Panique chez les jouets
de Joel Simon, Bruno Collet, Vincent Patar, Stéphane Aubier
Pour Panique chez les jouets, sorti au cinéma le 26 novembre, comme le titre l’indique, les jouets mènent la danse. Cette trilogie de courts-métrages en stop-motion s’ouvre sur Macropolis, le voyage initiatique de deux figurines (un chat borgne et un chien unijambiste) remisés à la poubelle à cause de leurs handicaps mais bien décidés à trouver une famille d’accueil, quitte à braver tous les dangers d’une grande ville. Petit Dragon, le 2e segment, est un cri d’amour à Bruce Lee. Une poupée à l’effigie du célèbre acteur prend vie et doit, à coup de bougie d’anniversaire terrasser un terrible robot. Drôle et ludique pour les plus jeunes, fendard et référencé pour les autres.
Le programme se clôt par un nouvel épisode des aventures d’Indien et Cow Boy, les deux baltringues de Panique au village (série télévisée puis long métrage en 2009). Dans La Bûche de Noël, les deux jouets sabotent le 25 décembre en massacrant la bûche. Mais en trouver une autre à quelques heures du début des festivités n’est pas chose aisée et il va falloir jouer serré avec Steven, le fermier bourru (à qui Benoît Poelvoorde prête sa voix). Panique chez les jouets rappelle les longues heures que vous passiez gamin à inventer des scénarii abracadabrantesques avec des petites figurines. Un fantasme concrétisé.

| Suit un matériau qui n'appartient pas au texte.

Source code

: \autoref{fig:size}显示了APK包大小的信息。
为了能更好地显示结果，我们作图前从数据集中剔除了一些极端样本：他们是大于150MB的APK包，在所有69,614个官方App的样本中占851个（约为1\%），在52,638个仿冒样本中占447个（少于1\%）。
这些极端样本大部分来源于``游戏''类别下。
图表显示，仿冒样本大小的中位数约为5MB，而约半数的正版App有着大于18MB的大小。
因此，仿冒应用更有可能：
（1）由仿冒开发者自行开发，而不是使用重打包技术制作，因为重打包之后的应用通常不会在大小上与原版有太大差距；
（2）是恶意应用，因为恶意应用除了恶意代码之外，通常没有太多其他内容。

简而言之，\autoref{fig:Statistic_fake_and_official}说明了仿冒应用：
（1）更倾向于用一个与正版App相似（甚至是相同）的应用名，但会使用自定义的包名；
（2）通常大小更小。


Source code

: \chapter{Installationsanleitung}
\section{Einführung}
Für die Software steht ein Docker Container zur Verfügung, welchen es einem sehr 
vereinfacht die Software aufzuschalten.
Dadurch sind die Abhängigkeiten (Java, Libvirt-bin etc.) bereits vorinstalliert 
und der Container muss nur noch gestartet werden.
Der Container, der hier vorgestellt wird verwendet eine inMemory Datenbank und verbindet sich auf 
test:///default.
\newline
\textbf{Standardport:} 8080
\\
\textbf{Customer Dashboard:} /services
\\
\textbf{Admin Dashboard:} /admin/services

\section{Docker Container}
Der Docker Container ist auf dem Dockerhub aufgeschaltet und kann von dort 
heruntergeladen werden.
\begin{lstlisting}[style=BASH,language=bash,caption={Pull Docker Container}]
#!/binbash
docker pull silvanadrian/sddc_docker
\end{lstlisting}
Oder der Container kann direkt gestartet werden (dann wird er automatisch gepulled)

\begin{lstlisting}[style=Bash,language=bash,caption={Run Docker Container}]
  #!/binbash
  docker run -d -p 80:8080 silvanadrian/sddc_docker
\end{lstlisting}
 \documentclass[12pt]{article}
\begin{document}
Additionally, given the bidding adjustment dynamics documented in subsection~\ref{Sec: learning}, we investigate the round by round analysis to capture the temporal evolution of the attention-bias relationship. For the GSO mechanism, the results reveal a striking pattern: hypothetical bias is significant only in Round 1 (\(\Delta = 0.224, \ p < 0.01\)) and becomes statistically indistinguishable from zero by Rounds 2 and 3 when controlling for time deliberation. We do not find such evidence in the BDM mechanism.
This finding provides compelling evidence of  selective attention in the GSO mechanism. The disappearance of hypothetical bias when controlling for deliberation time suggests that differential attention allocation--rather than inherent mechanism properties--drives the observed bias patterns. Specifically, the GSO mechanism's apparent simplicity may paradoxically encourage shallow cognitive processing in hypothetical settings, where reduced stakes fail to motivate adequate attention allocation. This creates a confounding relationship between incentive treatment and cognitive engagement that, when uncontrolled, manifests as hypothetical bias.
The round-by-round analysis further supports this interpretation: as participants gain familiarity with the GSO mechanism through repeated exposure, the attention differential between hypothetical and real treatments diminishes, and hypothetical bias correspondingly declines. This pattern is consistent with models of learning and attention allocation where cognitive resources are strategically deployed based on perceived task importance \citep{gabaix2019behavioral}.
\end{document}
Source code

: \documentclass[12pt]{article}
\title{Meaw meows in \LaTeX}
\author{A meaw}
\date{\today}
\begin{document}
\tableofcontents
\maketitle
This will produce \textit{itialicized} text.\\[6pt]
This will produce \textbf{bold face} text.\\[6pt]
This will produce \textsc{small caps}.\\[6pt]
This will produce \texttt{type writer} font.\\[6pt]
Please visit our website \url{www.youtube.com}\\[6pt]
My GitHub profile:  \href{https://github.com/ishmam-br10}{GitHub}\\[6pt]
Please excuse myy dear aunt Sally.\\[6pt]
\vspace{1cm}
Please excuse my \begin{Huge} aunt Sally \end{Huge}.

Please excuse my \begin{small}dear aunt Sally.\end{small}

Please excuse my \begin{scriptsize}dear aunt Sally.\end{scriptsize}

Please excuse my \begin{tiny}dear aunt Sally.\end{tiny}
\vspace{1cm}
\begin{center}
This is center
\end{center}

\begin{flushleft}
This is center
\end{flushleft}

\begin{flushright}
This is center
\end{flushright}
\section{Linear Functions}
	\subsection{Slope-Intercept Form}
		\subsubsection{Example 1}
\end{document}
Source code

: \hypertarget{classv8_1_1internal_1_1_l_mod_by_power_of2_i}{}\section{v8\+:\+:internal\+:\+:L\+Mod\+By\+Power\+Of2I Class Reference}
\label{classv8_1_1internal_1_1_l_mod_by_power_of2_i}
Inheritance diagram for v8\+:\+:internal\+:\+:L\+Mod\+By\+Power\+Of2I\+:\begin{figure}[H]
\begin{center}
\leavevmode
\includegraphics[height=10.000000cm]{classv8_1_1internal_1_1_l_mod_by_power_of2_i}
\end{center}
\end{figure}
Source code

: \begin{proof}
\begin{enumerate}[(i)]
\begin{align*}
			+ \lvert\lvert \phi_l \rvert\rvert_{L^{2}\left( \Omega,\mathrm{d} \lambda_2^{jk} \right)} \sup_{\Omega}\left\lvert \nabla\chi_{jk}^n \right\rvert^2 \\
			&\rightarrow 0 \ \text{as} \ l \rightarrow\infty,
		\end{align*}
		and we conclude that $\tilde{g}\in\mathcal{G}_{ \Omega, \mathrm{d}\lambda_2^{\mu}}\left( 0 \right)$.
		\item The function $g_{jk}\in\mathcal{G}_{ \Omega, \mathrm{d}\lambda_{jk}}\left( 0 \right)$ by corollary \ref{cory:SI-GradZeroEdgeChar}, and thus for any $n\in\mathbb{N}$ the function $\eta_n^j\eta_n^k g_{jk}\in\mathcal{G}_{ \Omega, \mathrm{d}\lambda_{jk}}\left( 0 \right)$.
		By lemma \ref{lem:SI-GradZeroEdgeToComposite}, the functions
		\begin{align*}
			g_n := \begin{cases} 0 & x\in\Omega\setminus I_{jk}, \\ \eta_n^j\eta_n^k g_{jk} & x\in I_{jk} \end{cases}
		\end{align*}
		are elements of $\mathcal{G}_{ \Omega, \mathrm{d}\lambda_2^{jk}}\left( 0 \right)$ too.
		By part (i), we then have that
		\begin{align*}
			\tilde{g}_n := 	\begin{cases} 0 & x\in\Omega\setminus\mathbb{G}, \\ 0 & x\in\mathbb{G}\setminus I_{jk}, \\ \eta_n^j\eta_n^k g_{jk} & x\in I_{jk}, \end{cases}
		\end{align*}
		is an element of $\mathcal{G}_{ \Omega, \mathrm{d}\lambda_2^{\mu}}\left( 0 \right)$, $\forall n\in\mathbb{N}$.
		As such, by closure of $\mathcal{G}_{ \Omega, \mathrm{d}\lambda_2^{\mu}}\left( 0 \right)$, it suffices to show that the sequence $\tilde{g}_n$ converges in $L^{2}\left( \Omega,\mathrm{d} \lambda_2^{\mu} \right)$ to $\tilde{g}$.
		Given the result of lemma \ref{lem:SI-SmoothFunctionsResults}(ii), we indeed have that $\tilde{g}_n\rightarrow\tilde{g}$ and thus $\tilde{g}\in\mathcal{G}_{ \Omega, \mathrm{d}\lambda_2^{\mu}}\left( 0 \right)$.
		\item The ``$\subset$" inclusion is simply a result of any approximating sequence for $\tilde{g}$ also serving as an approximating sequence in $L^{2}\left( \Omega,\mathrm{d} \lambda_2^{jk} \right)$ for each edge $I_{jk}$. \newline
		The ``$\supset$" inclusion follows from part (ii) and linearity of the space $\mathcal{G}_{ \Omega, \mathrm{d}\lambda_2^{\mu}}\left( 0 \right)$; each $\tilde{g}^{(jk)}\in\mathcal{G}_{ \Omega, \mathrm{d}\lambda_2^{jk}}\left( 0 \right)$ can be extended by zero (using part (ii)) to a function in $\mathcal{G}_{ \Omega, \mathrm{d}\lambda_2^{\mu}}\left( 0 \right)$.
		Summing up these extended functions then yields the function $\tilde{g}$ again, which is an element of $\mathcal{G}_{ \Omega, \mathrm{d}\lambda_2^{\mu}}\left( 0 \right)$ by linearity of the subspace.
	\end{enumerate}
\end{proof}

Si Walt Disney bénéficie d’une renommée mondiale depuis la création de Mickey 1928, l’Europe n’est pas en reste avec Karel Zeman, le génie tchèque dont les visions infusent les univers de Ray Harryhausen (concepteur d’effets spéciaux connu pour son travail sur Sinbad ou Jason et les Argonautes) ou de Terry Gilliam. Avec Rêve de Noël prévu pour le 21 janvier en salles, on découvre cinq de ses films en noir et blanc, réalisés entre 1945 et 1972. Mêlant de nombreuses techniques (collages, dessins, marionnettes, prises de vues réelles mélangées à l’ancêtre du stop motion), Le Hamster, Inspiration ou M. Prokouk horloger synthétisent une poésie sublime, une dimension édificatrice et un voyage dans le temps pour les enfants du XXIe siècle. Sans verser dans la candeur systématique et les happy ends faciles, Zeman s’inscrit pleinement dans les narrations ancestrales baignées de cruauté que sont les contes de fées, aux antipodes du manichéisme édulcoré de Disney.
2.Version longue
Ovni dans la production animée pour enfants, Le Garçon et le monde, film brésilien sur les écrans depuis le 8 octobre, a de quoi dérouter. Les thématiques? L’écologie, le droit du travail ou même la mondialisation. Ancré dans le folklore sud-Américain par le choix des couleurs et des musiques, le film suit le parcours d’un petit paysan à la recherche de son père, parti travailler dans une grande usine de la ville voisine. La découverte de ce monde inconnu par le garçon est une symphonie visuelle hallucinante, la preuve de la vivacité du cinéma pour enfants pour peu qu’on s’autorise toutes les folies graphiques.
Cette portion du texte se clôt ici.